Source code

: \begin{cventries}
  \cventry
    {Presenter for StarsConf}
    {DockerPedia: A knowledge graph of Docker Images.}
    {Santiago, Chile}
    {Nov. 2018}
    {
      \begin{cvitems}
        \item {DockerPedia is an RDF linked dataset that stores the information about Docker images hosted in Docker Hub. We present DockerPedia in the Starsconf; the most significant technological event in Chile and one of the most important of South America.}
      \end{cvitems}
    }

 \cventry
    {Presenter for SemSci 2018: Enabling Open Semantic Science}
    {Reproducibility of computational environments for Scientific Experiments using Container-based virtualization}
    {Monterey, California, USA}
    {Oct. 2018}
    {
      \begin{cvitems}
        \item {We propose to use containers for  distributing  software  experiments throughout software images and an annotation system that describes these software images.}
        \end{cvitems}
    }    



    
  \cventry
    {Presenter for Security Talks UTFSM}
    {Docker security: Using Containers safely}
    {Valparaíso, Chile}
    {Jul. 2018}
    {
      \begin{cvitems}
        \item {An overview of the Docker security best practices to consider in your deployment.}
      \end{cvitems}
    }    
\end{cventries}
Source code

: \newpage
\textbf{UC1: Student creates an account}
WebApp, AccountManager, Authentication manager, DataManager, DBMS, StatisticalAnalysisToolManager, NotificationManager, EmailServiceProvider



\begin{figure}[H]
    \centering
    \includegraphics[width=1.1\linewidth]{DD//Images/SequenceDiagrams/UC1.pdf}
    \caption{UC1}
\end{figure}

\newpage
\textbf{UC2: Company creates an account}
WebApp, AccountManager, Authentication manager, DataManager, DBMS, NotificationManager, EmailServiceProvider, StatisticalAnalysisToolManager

------------------------

» TASK GOAL: The answer must be a single number: how many lines of the records contain the string "Authentication".

» SOLUTION TO THE PROBLEM: 2